Writing became a way to process those feelings while building community. O’Connell said sharing her experience online made her realize she was not alone.
“What I wrote worked really well,” he said. “And by doing well, I started thinking, ‘Oh, I’m not really disabled. This is a universal experience.'”
Growing up gay and disabled
In Inspiration Porn, O’Connell recalls his childhood in Ventura, California, which he jokingly describes as “Laguna Beach with meth.” He often felt disconnected from his surroundings, but one circumstance changed everything. It was his unusual technology magnet high school.
Sports were banned. Honor students were celebrated with a “Renaissance Assembly” rather than a pep rally. For O’Connell, it became a rare place where he could thrive socially instead of feeling targeted.
“I could be like the Regina George of geekdom,” he laughed. “In any other environment, I would have drawn absolute attention to my gay, disabled butt.”
Yet to this day, he continues to unravel the emotional conflicts that arose from growing up with a disability.
“You live in this strange space of hypervisibility and invisibility,” he explained. “They’re constantly bumping into each other like bumper cars.”
O’Connell said strangers frequently commented on his body, often feigning curiosity or concern.
“I never felt like my body was independent,” he says. “I felt like my body belonged to someone else.”
This complicated relationship has become even stronger after people lost weight during the pandemic. Although he was happy that he felt healthier after getting sober, he also noticed how people treated him.
“I felt so bad because it felt so good,” he said. “People who didn’t talk to me before are now talking to me.”
Enter “Camspringa”
One of the most entertaining sections of the book explores the beginning of O’Connell and his longtime boyfriend’s relationship, culminating in what he affectionately refers to as “Cumspringa.”
Up until that stage, Mr O’Connell said his sexual history had been surprisingly limited.
“I’ve had sex with two people,” he revealed. “Sex was like Xanadu to me.”
Curiosity became the driving force as he began exploring.
“I was saying yes to everything because I wanted to experience everything,” he said. “I really wanted to know how people behave in sex.”
This experience ultimately reshaped his confidence. For years, my fear of rejection prevented me from fully forming intimate relationships, especially as a gay man with a disability. Ultimately, he realized that confidence was far more important than conforming to conventional beauty standards.

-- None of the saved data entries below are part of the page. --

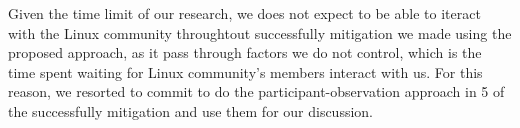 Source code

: Given the time limit of our research, we does not expect to be able to iteract with the Linux community throughtout successfully
mitigation we made using the proposed approach, as it pass through factors we do not control, which is the time spent waiting 
for Linux community's members interact with us.
For this reason, we resorted to commit to do the participant-observation approach 
in 5 of the successfully mitigation and use them for our discussion. 





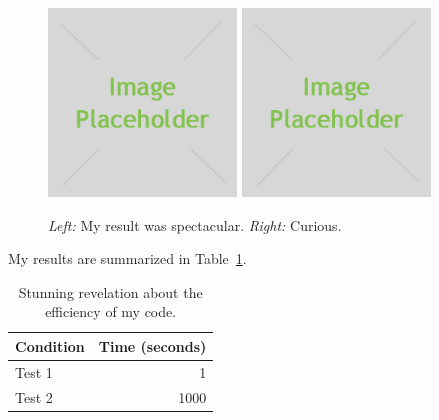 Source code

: \begin{figure}[h]
    \centering
    \includegraphics[width=5cm]{placeholder.jpg}
    \includegraphics[width=5cm]{placeholder.jpg}
    \caption{\emph{Left:} My result was spectacular. \emph{Right:} Curious.}
    \label{fig:result1}
\end{figure}

My results are summarized in Table~\ref{tab:table1}.

\begin{table}[h]
    \centering
    \begin{tabular}{lr}
        \toprule
        Condition & Time (seconds) \\
        \midrule
        Test 1 & 1 \\
        Test 2 & 1000 \\
        \bottomrule
    \end{tabular}
    \caption{Stunning revelation about the efficiency of my code.}
    \label{tab:table1}
\end{table}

“You tell people how they should feel about you,” he said. “I was once with a sexy guy who was very insecure, and he wasn’t hot at all.”
His relationships also gave him emotional stability as he navigated encounters and explorations.
“If I was single, I would have let some of these people destroy my life for four to six weeks,” he joked.
let sadness exist
Despite the book’s humor, Inspiration Porn also deals with tough times in O’Connell’s life, including her addiction to Percocet after a car accident.
He admitted that comedy often acts as a reflex, especially when discussing difficult experiences. However, while revising the manuscript, a friend advised me not to cut out specific moments as jokes.
“He said, ‘Just stay sad,'” O’Connell recalled.
Those notes remained with him throughout the editing process.
“There’s value in sitting in the uncomfortable reality of the moment,” he says. “And I’m not trying to downplay that.”
Still, humor is an integral part of his worldview. The balance between honesty and comedy is what gives Inspiration Porn its voice. One page might have readers laughing at a Grindr story, while the next cuts directly to loneliness, shame, or recovery.
And to be honest, that tension feels very Ryan O’Connell.
“I write gay things for gay people,” he said. “I really think so.”
Ryan O’Connell’s inspiration porn available now Wherever books are sold.